Aim of the exercise: Omit the images. Restate all of the records word for word.
[Exercise inputs Boundary: Start]
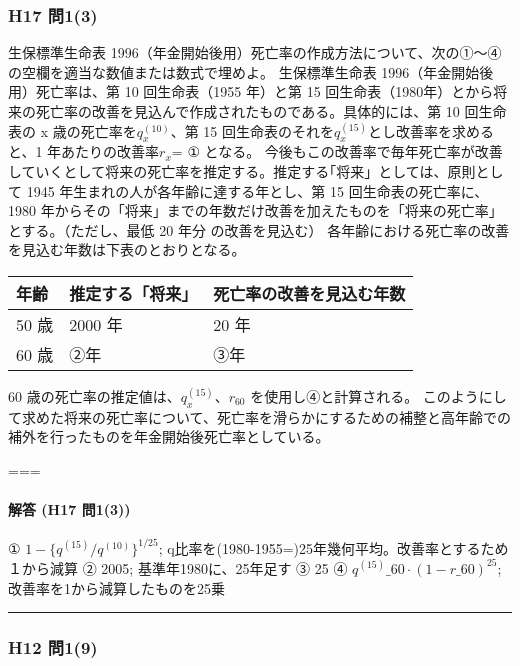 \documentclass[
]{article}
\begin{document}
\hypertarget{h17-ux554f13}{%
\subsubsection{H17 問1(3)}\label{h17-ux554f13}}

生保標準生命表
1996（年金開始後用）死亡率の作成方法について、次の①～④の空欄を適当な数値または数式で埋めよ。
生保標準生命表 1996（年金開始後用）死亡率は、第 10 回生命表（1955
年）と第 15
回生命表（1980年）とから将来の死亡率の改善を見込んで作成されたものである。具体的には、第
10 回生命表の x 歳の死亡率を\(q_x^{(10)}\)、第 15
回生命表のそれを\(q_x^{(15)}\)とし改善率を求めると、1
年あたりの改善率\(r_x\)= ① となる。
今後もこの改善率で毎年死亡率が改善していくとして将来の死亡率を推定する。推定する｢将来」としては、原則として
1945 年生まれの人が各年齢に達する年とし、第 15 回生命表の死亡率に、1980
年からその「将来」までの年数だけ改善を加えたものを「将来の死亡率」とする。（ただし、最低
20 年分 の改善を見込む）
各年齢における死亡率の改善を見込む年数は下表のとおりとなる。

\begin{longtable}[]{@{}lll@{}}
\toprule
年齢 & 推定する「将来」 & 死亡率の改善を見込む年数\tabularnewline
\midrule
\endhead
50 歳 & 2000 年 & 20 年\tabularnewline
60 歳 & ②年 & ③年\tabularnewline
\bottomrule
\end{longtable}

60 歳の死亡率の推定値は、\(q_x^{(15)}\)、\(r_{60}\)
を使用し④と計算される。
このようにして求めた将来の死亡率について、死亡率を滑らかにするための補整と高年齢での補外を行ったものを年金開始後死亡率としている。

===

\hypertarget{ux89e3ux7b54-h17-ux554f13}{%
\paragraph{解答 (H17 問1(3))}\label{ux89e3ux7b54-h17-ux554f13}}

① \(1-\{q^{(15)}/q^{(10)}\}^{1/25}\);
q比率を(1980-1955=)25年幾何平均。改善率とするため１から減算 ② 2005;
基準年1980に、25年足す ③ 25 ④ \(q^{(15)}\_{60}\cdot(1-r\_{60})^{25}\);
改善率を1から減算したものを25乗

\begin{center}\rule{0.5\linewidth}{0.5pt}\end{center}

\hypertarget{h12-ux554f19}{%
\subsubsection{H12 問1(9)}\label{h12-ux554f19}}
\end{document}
[Exercise inputs Boundary: End]
Output below:
 \documentclass[
]{article}
\begin{document}
\hypertarget{h17-ux554f13}{%
\subsubsection{H17 問1(3)}\label{h17-ux554f13}}

生保標準生命表
1996（年金開始後用）死亡率の作成方法について、次の①～④の空欄を適当な数値または数式で埋めよ。
生保標準生命表 1996（年金開始後用）死亡率は、第 10 回生命表（1955
年）と第 15
回生命表（1980年）とから将来の死亡率の改善を見込んで作成されたものである。具体的には、第
10 回生命表の x 歳の死亡率を\(q_x^{(10)}\)、第 15
回生命表のそれを\(q_x^{(15)}\)とし改善率を求めると、1
年あたりの改善率\(r_x\)= ① となる。
今後もこの改善率で毎年死亡率が改善していくとして将来の死亡率を推定する。推定する｢将来」としては、原則として
1945 年生まれの人が各年齢に達する年とし、第 15 回生命表の死亡率に、1980
年からその「将来」までの年数だけ改善を加えたものを「将来の死亡率」とする。（ただし、最低
20 年分 の改善を見込む）
各年齢における死亡率の改善を見込む年数は下表のとおりとなる。

\begin{longtable}[]{@{}lll@{}}
\toprule
年齢 & 推定する「将来」 & 死亡率の改善を見込む年数\tabularnewline
\midrule
\endhead
50 歳 & 2000 年 & 20 年\tabularnewline
60 歳 & ②年 & ③年\tabularnewline
\bottomrule
\end{longtable}

60 歳の死亡率の推定値は、\(q_x^{(15)}\)、\(r_{60}\)
を使用し④と計算される。
このようにして求めた将来の死亡率について、死亡率を滑らかにするための補整と高年齢での補外を行ったものを年金開始後死亡率としている。

===

\hypertarget{ux89e3ux7b54-h17-ux554f13}{%
\paragraph{解答 (H17 問1(3))}\label{ux89e3ux7b54-h17-ux554f13}}

① \(1-\{q^{(15)}/q^{(10)}\}^{1/25}\);
q比率を(1980-1955=)25年幾何平均。改善率とするため１から減算 ② 2005;
基準年1980に、25年足す ③ 25 ④ \(q^{(15)}\_{60}\cdot(1-r\_{60})^{25}\);
改善率を1から減算したものを25乗

\begin{center}\rule{0.5\linewidth}{0.5pt}\end{center}

\hypertarget{h12-ux554f19}{%
\subsubsection{H12 問1(9)}\label{h12-ux554f19}}
\end{document}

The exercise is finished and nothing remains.